= Predator Free 2050 =

Governmental plan for eradicating pests in New Zealand

Predator Free 2050 is a plan put forth by the New Zealand government with the goal of eradicating possums, rats, stoats, and feral cats, all introduced predators, by 2050.

== Goals and scope==
Aside from the stated goal of eradicating all predator species by 2050, the Department of Conservation has outlined four interim 2025 goals:
- Suppress predators on a further 1 e6ha.
- Eradicate predators from at least 20,000 hectares without the use of fences.
- Eradicate predators from island nature reserves.
- Achieve a breakthrough science solution capable of eradicating at least one small mammal predator.

Prime Minister John Key said in mid-2016 that current technologies and methods would be insufficient for the ultimate goal of the project, and the Government was banking on a 'major scientific breakthrough' to allow for the eradication of possums, stoats, and rats.

=== Community support ===
The Predator Free 2050 goal is built on a foundation of strong community conservation efforts with over 2,000 community groups across New Zealand taking part in predator control efforts. Those community efforts are supported by the Predator Free New Zealand Trust, a charity founded in 2013 with express purpose of advocating for community conservation in New Zealand.

PF2050 Ltd called for expressions of interest from parties that are capable and committed to achieving the Government’s ambitious goal to rid New Zealand of possums, rats and stoats by 2050. PF2050 wishes to identify regional/local councils, communities, mana whenua, businesses, NGOs and/or other entities who have predator eradication initiatives either underway or contemplated that can contribute toward meeting its interim (2025) goals identified above.

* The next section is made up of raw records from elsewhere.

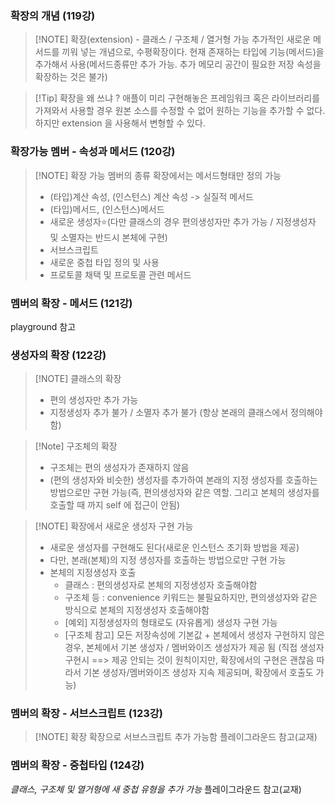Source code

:### 확장의 개념 (119강)
> [!NOTE] 확장(extension) - 클래스 / 구조체 / 열거형 가능
> 추가적인 새로운 메서드를 끼워 넣는 개념으로, 수평확장이다. 
> 현재 존재하는 타입에 기능(메서드)을 추가해서 사용(메서드종류만 추가 가능. 추가 메모리 공간이 필요한 저장 속성을 확장하는 것은 불가)

> [!Tip] 확장을 왜 쓰냐 ?
> 애플이 미리 구현해놓은 프레임워크 혹은 라이브러리를 가져와서 사용할 경우 원본 소스를 수정할 수 없어 원하는 기능을 추가할 수 없다. 하지만 extension 을 사용해서 변형할 수 있다.
### 확장가능 멤버 - 속성과 메서드 (120강)
> [!NOTE] 확장 가능 멤버의 종류
> 확장에서는 메서드형태만 정의 가능
> - (타입)계산 속성, (인스턴스) 계산 속성 -> 실질적 메서드
> - (타입)메서드, (인스턴스)메서드
> - 새로운 생성자⭐️(다만 클래스의 경우 편의생성자만 추가 가능 / 지정생성자 및 소멸자는 반드시 본체에 구현)
> - 서브스크립트
> - 새로운 중첩 타입 정의 및 사용
> - 프로토콜 채택 및 프로토콜 관련 메서드
### 멤버의 확장 - 메서드 (121강)
playground 참고
### 생성자의 확장 (122강)
> [!NOTE] 클래스의 확장
>  - 편의 생성자만 추가 가능
>  - 지정생성자 추가 불가 / 소멸자 추가 불가 (항상 본래의 클래스에서 정의해야함)

> [!Note] 구조체의 확장
> - 구조체는 편의 생성자가 존재하지 않음
> - (편의 생성자와 비슷한) 생성자를 추가하여 본래의 지정 생성자를 호출하는 방법으로만 구현 가능(즉, 편의생성자와 같은 역할. 그리고 본체의 생성자를 호출할 때 까지 self 에 접근이 안됨)

> [!NOTE] 확장에서 새로운 생성자 구현 가능
> - 새로운 생성자를 구현해도 된다(새로운 인스턴스 초기화 방법을 제공)
> - 다만, 본래(본체)의 지정 생성자를 호출하는 방법으로만 구현 가능
> - 본체의 지정생성자 호출
> 	- 클래스 : 편의생성자로 본체의 지정생성자 호출해야함
> 	- 구조체 등 : convenience 키워드는 불필요하지만, 편의생성자와 같은 방식으로 본체의 지정생성자 호출해야함
> 	- [예외] 지정생성자의 형태로도 (자유롭게) 생성자 구현 가능
> 	- [구조체 참고] 모든 저장속성에 기본값 + 본체에서 생성자 구현하지 않은 경우, 본체에서 기본 생성자 / 멤버와이즈 생성자가 제공 됨 (직접 생성자 구현시 ==> 제공 안되는 것이 원칙이지만, 확장에서의 구현은 괜찮음 따라서 기본 생성자/멤버와이즈 생성자 지속 제공되며, 확장에서 호출도 가능)
### 멤버의 확장 - 서브스크립트 (123강)
> [!NOTE] 확장
> 확장으로 서브스크립트 추가 가능함 
> 플레이그라운드 참고(교재)
### 멤버의 확장 - 중첩타입 (124강)
*클래스, 구조체 및 열거형에 새 중첩 유형을 추가 가능*
플레이그라운드 참고(교재)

A selection of projects will enter a request-for-proposal stage with the aim of approving the first projects for PF2050 investment by mid-February 2018.

== History ==
===Launch===
Under the Predator Free 2050 plan, the government invested NZ$28 million into a joint venture company, Predator Free 2050 Ltd, with a plan for an additional $1 added for each $2 invested by the public, third parties such as philanthropic foundations or local councils. It was later reported that they had also pledged an additional $7 million per year after the initial $28 million was provided over the first four years.

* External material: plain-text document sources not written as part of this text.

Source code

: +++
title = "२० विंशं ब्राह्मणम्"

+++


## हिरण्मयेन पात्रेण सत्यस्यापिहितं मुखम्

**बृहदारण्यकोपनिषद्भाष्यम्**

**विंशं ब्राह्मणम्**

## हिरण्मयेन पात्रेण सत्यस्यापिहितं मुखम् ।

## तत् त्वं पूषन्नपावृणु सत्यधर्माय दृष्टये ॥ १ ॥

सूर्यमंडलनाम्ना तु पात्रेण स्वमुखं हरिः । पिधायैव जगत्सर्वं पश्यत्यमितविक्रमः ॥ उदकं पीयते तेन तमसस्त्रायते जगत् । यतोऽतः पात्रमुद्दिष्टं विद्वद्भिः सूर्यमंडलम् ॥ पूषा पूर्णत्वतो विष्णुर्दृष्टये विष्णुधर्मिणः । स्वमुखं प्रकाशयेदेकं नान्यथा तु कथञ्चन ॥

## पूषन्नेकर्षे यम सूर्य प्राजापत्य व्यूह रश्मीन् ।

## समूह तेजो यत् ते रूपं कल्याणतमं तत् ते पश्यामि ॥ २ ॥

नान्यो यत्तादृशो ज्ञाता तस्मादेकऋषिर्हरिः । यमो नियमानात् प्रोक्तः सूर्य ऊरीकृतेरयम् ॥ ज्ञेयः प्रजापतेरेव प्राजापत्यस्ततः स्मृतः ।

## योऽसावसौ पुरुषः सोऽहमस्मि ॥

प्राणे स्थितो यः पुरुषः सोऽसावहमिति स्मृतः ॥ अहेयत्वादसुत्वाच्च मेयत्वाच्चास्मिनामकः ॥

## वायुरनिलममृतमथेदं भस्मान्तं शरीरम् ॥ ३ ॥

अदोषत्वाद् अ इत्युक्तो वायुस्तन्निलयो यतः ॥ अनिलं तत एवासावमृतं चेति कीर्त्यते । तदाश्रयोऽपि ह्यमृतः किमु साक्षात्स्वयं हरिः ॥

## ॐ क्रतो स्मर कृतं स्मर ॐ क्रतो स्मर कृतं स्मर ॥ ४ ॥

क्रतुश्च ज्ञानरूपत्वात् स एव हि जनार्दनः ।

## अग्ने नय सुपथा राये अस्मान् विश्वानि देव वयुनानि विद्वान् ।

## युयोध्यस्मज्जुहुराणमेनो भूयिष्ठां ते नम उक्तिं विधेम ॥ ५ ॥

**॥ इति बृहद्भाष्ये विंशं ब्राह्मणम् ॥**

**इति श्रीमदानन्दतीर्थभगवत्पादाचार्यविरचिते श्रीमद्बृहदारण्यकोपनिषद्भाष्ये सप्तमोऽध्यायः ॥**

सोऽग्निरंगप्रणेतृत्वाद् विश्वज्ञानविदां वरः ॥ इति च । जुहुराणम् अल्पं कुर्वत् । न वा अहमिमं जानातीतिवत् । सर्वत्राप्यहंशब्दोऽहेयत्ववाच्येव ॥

On 25 July 2017, Conservation Minister Maggie Barry spoke about the project, calling it "the most important conservation project in the history of our country" and also said that Predator Free 2050 Ltd was planning to announce the first major project it would be funding before the end of 2017.

===Research strategy===
In November 2017, Predator Free 2050 Ltd announced their research strategy. In contrast to previous speculative commentary, this is the officially approved approach being taken. The strategy outlines four concurrent programmes:
- "Environment and society" will explore New Zealand's social and cultural views about predator eradication.
- Eradicating the last 1%' focuses on upgrading current predator control approaches.
- "New genetic control tools" aims to inform New Zealanders as to the benefits and risks of new genetic technologies prior to any commitment to develop such tools for Predator Free 2050.
- "Computer modelling" will develop shared resources that all communities and agencies contributing to Predator Free 2050 can use to design the right approach for their goals and environment.

=== 2025 review and restructuring===
In May 2025, the Department of Conservation released a discussion document outlining proposals to update the Predator Free 2050 strategy. It includes revised goals to be achieved by 2030 and considers adding feral cats to the list of nationally targeted predator species. It proposes the creation of a biodiversity investment prospectus to attract external funding from businesses, philanthropists, NGOs, and iwi. This would identify investment-ready conservation projects that deliver biodiversity gains alongside climate and flood resilience benefits. It also includes a proposed review of fee schedules and access rules for commercial and recreational use of public conservation land and waters, with the goal of ensuring fair contribution to conservation outcomes.

In May 2025 the Government announced that Predator Free 2050 Ltd would be disestablished, with management of the project being handed to the Department of Conservation.

In November 2025, the Conservation Minister Tama Potaka confirmed that feral cats would be added to Predator Free 2050's target list of exotic species. Feral cats had previously been excluded from the programme due to opposition from cat owners.